Authors: Hajime Fujita (University of Chicago and Argonne National Laboratory), Nan Dun (University of Chicago and Argonne National Laboratory), Aiman Fang (University of Chicago), Zachary A. Rubenstein (University of Chicago), Ziming Zheng (HP Vertica), Kamil Iskra (Argonne National Laboratory), Jeff Hammond (Intel Corporation), Anshu Dubey (Lawrence Berkeley National Laboratory), Pavan Balaji (Argonne National Laboratory), Andrew A. Chien (University of Chicago and Argonne National Laboratory)
Best Poster Finalist
Abstract: Resilience is a big challenge in future exascale machines.
Existing approaches are unlikely to address complex failures like latent errors, therefore we need a new approach.

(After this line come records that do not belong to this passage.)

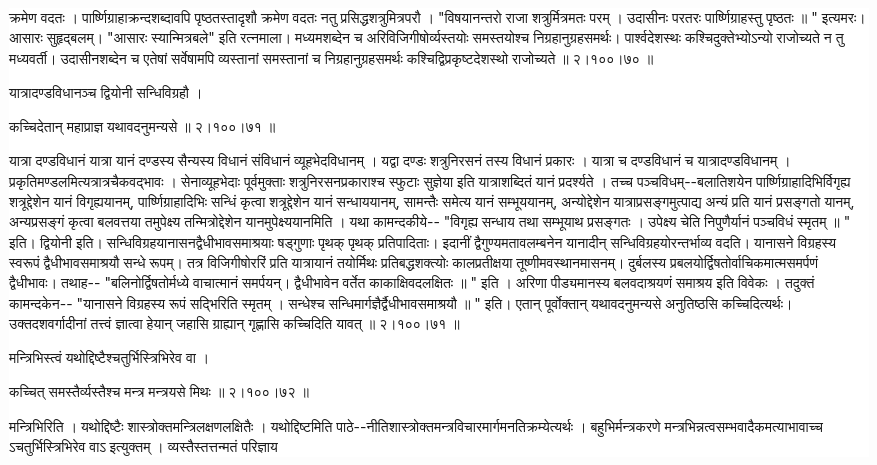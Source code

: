 क्रमेण वदतः । पार्ष्णिग्राहाक्रन्दशब्दावपि पृष्ठतस्तादृशौ क्रमेण वदतः
नतु प्रसिद्धशत्रुमित्रपरौ । "विषयानन्तरो राजा शत्रुर्मित्रमतः परम् ।
उदासीनः परतरः पार्ष्णिग्राहस्तु पृष्ठतः  ॥ " इत्यमरः। आसारः सुहृद्बलम्।
"आसारः स्यान्मित्रबले" इति रत्नमाला। मध्यमशब्देन च
अरिविजिगीषोर्व्यस्तयोः समस्तयोश्च निग्रहानुग्रहसमर्थः। पार्श्वदेशस्थः
कश्चिदुक्तेभ्योऽन्यो राजोच्यते न तु मध्यवर्ती। उदासीनशब्देन च एतेषां
सर्वेषामपि व्यस्तानां समस्तानां च निग्रहानुग्रहसमर्थः
कश्चिद्विप्रकृष्टदेशस्थो राजोच्यते  ॥  २।१००।७०  ॥   

  

यात्रादण्डविधानञ्च द्वियोनी सन्धिविग्रहौ ।  

कच्चिदेतान् महाप्राज्ञ यथावदनुमन्यसे  ॥  २।१००।७१  ॥   

यात्रा दण्डविधानं यात्रा यानं दण्डस्य सैन्यस्य विधानं संविधानं
व्यूहभेदविधानम् । यद्वा दण्डः शत्रुनिरसनं तस्य विधानं प्रकारः । यात्रा च
दण्डविधानं च यात्रादण्डविधानम् । प्रकृतिमण्डलमित्यत्रात्रचैकवद्भावः ।
सेनाव्यूहभेदाः पूर्वमुक्ताः शत्रुनिरसनप्रकाराश्च स्फुटाः सुज्ञेया इति
यात्राशब्दितं यानं प्रदर्श्यते । तच्च पञ्चविधम्--बलातिशयेन
पार्ष्णिग्राहादिभिर्विगृह्य शत्रूद्देशेन यानं विगृह्ययानम्,
पार्ष्णिग्राहादिभिः सन्धिं कृत्वा शत्रूद्देशेन यानं सन्धाययानम्,
सामन्तैः समेत्य यानं सम्भूययानम्, अन्योद्देशेन यात्राप्रसङ्गमुत्पाद्य
अन्यं प्रति यानं प्रसङ्गतो यानम्, अन्यप्रसङ्गं कृत्वा बलवत्तया
तमुपेक्ष्य तन्मित्रोद्देशेन यानमुपेक्ष्ययानमिति । यथा कामन्दकीये--
"विगृह्य सन्धाय तथा सम्भूयाथ प्रसङ्गतः । उपेक्ष्य चेति निपुणैर्यानं
पञ्चविधं स्मृतम्  ॥ " इति। द्वियोनी इति।
सन्धिविग्रहयानासनद्वैधीभावसमाश्रयाः षड्गुणाः पृथक् पृथक् प्रतिपादिताः।
इदानीं द्वैगुण्यमतावलम्बनेन यानादीन् सन्धिविग्रहयोरन्तर्भाव्य वदति।
यानासने विग्रहस्य स्वरूपं द्वैधीभावसमाश्रयौ सन्धे रूपम्। तत्र
विजिगीषोररिं प्रति यात्रायानं तयोर्मिथः प्रतिबद्धशक्त्योः कालप्रतीक्षया
तूष्णीमवस्थानमासनम्। दुर्बलस्य प्रबलयोर्द्विषतोर्वाचिकमात्मसमर्पणं
द्वैधीभावः। तथाह-- "बलिनोर्द्विषतोर्मध्ये वाचात्मानं समर्पयन्।
द्वैधीभावेन वर्तेत काकाक्षिवदलक्षितः  ॥ " इति । अरिणा पीड्यमानस्य
बलवदाश्रयणं समाश्रय इति विवेकः । तदुक्तं कामन्दकेन-- "यानासने विग्रहस्य
रूपं सद्भिरिति स्मृतम् । सन्धेश्च सन्धिमार्गज्ञैर्द्वैधीभावसमाश्रयौ  ॥ "
इति। एतान् पूर्वोक्तान् यथावदनुमन्यसे अनुतिष्ठसि कच्चिदित्यर्थः।
उक्तदशवर्गादीनां तत्त्वं ज्ञात्वा हेयान् जहासि ग्राह्यान् गृह्णासि
कच्चिदिति यावत्  ॥  २।१००।७१  ॥   

  

मन्त्रिभिस्त्वं यथोद्दिष्टैश्चतुर्भिस्त्रिभिरेव वा ।  

कच्चित् समस्तैर्व्यस्तैश्च मन्त्र मन्त्रयसे मिथः  ॥  २।१००।७२  ॥   

मन्त्रिभिरिति । यथोद्दिष्टैः शास्त्रोक्तमन्त्रिलक्षणलक्षितैः ।
यथोद्दिष्टमिति पाठे--नीतिशास्त्रोक्तमन्त्रविचारमार्गमनतिक्रम्येत्यर्थः ।
बहुभिर्मन्त्रकरणे मन्त्रभिन्नत्वसम्भवादैकमत्याभावाच्च
ऽचतुर्भिस्त्रिभिरेव वाऽ इत्युक्तम् । व्यस्तैस्तत्तन्मतं परिज्ञाय
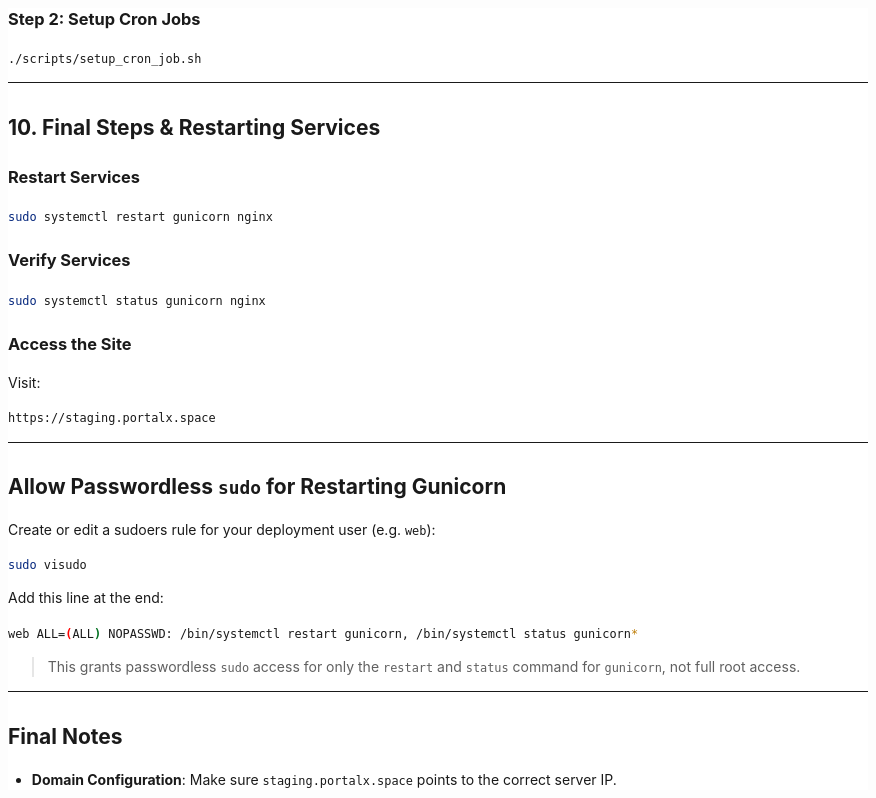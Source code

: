 ### **Step 2: Setup Cron Jobs**

```sh
./scripts/setup_cron_job.sh
```

---

## **10. Final Steps & Restarting Services**

### **Restart Services**

```sh
sudo systemctl restart gunicorn nginx
```

### **Verify Services**

```sh
sudo systemctl status gunicorn nginx
```

### **Access the Site**

Visit:

```
https://staging.portalx.space
```

---

## **Allow Passwordless `sudo` for Restarting Gunicorn**

Create or edit a sudoers rule for your deployment user (e.g. `web`):

```bash
sudo visudo
```

Add this line at the end:

```bash
web ALL=(ALL) NOPASSWD: /bin/systemctl restart gunicorn, /bin/systemctl status gunicorn*

```

> This grants passwordless `sudo` access for only the `restart` and `status` command for `gunicorn`, not full root access.

---

## **Final Notes**

- **Domain Configuration**: Make sure `staging.portalx.space` points to the correct server IP.
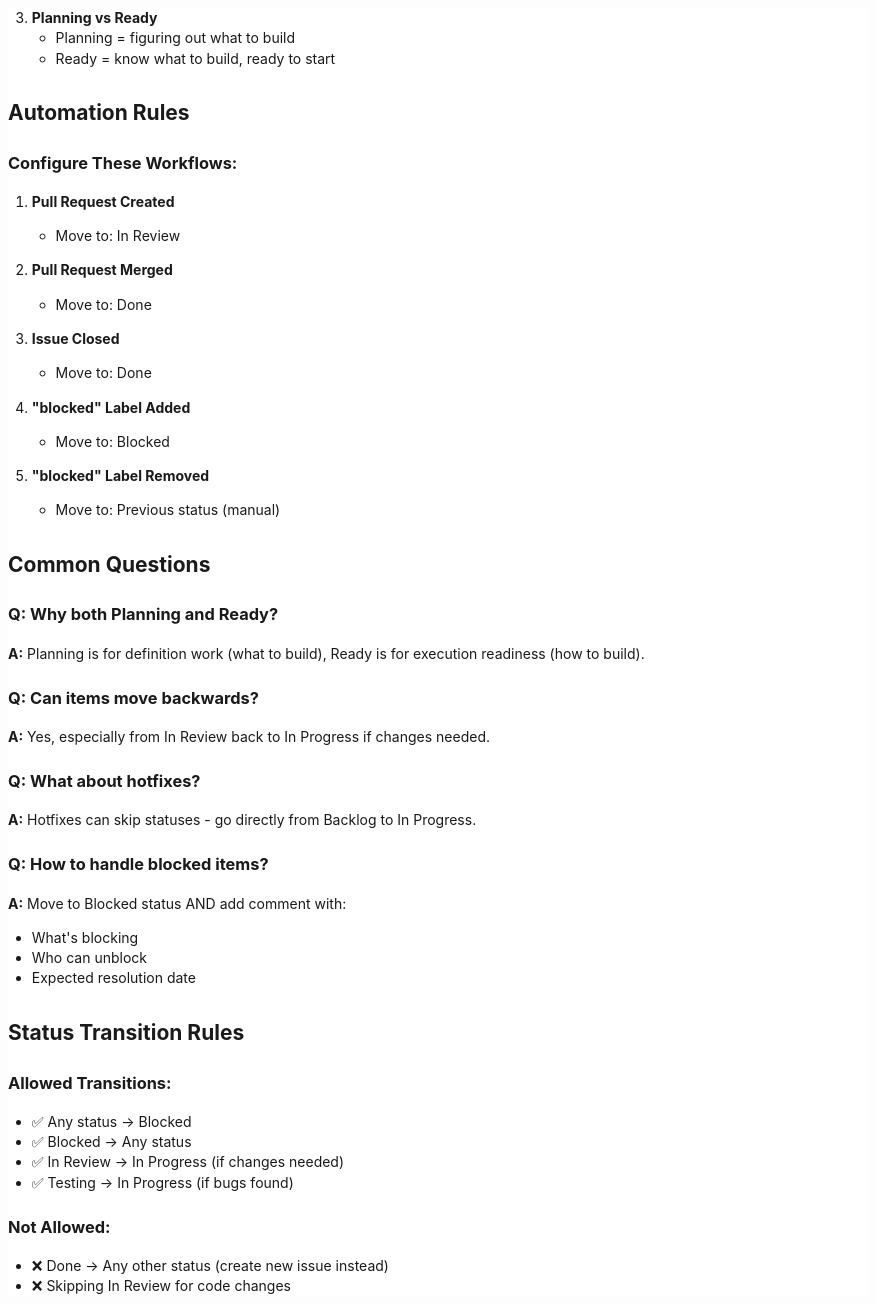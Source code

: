 3. **Planning vs Ready**
   - Planning = figuring out what to build
   - Ready = know what to build, ready to start

## Automation Rules

### Configure These Workflows:

1. **Pull Request Created**
   - Move to: In Review

2. **Pull Request Merged**
   - Move to: Done

3. **Issue Closed**
   - Move to: Done

4. **"blocked" Label Added**
   - Move to: Blocked

5. **"blocked" Label Removed**
   - Move to: Previous status (manual)

## Common Questions

### Q: Why both Planning and Ready?
**A:** Planning is for definition work (what to build), Ready is for execution readiness (how to build).

### Q: Can items move backwards?
**A:** Yes, especially from In Review back to In Progress if changes needed.

### Q: What about hotfixes?
**A:** Hotfixes can skip statuses - go directly from Backlog to In Progress.

### Q: How to handle blocked items?
**A:** Move to Blocked status AND add comment with:
- What's blocking
- Who can unblock
- Expected resolution date

## Status Transition Rules

### Allowed Transitions:
- ✅ Any status → Blocked
- ✅ Blocked → Any status
- ✅ In Review → In Progress (if changes needed)
- ✅ Testing → In Progress (if bugs found)

### Not Allowed:
- ❌ Done → Any other status (create new issue instead)
- ❌ Skipping In Review for code changes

We propose Global View Resilience (GVR), a new library that exploits a global view data model and adds reliability through versioning (multi-version), user control timing and rate (multi-stream), and flexible cross layer error signalling and recovery. GVR enables application programmers to exploit deep scientific and application code insights to manage resilience (and its overhead) in a flexible, portable fashion.
We applied the GVR library to several existing scientific application codes and showed that GVR can be easily applied and runtime overhead for versioning is negligible.